(INFORMATION)
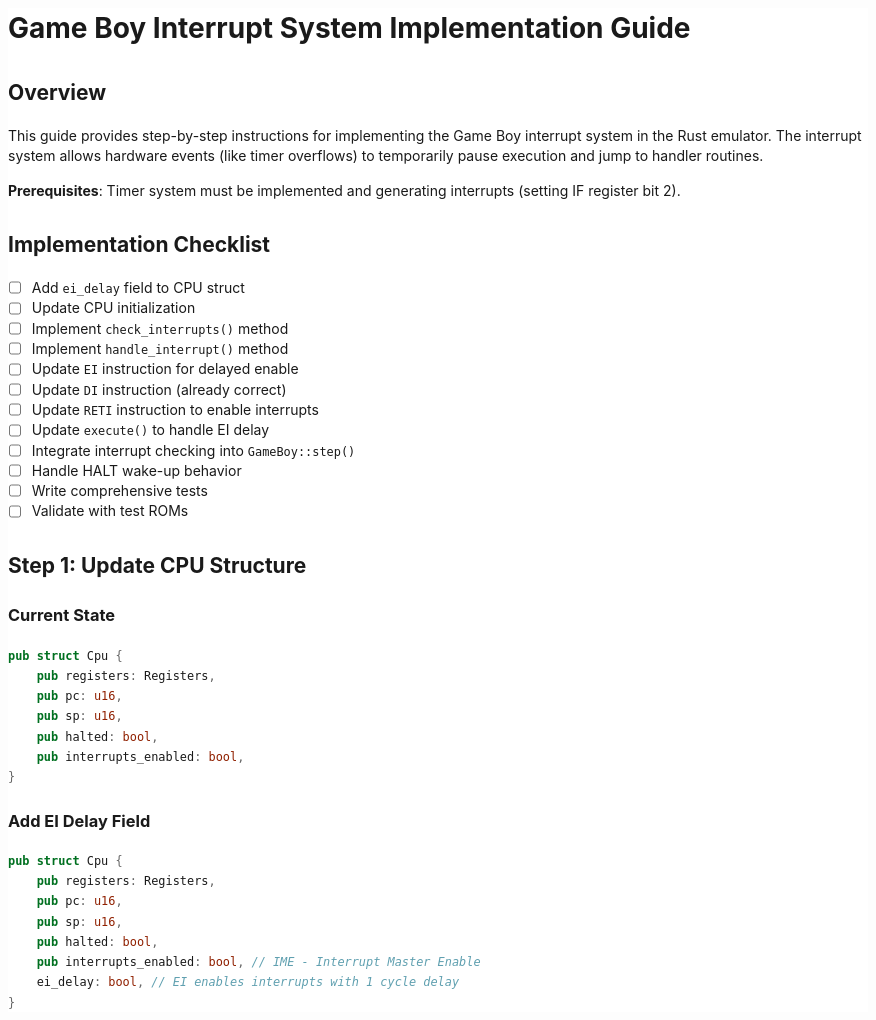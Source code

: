 # Game Boy Interrupt System Implementation Guide

## Overview

This guide provides step-by-step instructions for implementing the Game Boy interrupt system in the Rust emulator. The interrupt system allows hardware events (like timer overflows) to temporarily pause execution and jump to handler routines.

**Prerequisites**: Timer system must be implemented and generating interrupts (setting IF register bit 2).

## Implementation Checklist

- [ ] Add `ei_delay` field to CPU struct
- [ ] Update CPU initialization
- [ ] Implement `check_interrupts()` method
- [ ] Implement `handle_interrupt()` method
- [ ] Update `EI` instruction for delayed enable
- [ ] Update `DI` instruction (already correct)
- [ ] Update `RETI` instruction to enable interrupts
- [ ] Update `execute()` to handle EI delay
- [ ] Integrate interrupt checking into `GameBoy::step()`
- [ ] Handle HALT wake-up behavior
- [ ] Write comprehensive tests
- [ ] Validate with test ROMs

## Step 1: Update CPU Structure

### Current State
```rust
pub struct Cpu {
    pub registers: Registers,
    pub pc: u16,
    pub sp: u16,
    pub halted: bool,
    pub interrupts_enabled: bool,
}
```

### Add EI Delay Field
```rust
pub struct Cpu {
    pub registers: Registers,
    pub pc: u16,
    pub sp: u16,
    pub halted: bool,
    pub interrupts_enabled: bool, // IME - Interrupt Master Enable
    ei_delay: bool, // EI enables interrupts with 1 cycle delay
}
```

(TRY IT) Nothing but the lines from the first line of the data above through the line holding "register bit 2)." may appear in the response, copied exactly and without pictures.

(SOLUTION)
Source code

: # Game Boy Interrupt System Implementation Guide

## Overview

This guide provides step-by-step instructions for implementing the Game Boy interrupt system in the Rust emulator. The interrupt system allows hardware events (like timer overflows) to temporarily pause execution and jump to handler routines.

**Prerequisites**: Timer system must be implemented and generating interrupts (setting IF register bit 2).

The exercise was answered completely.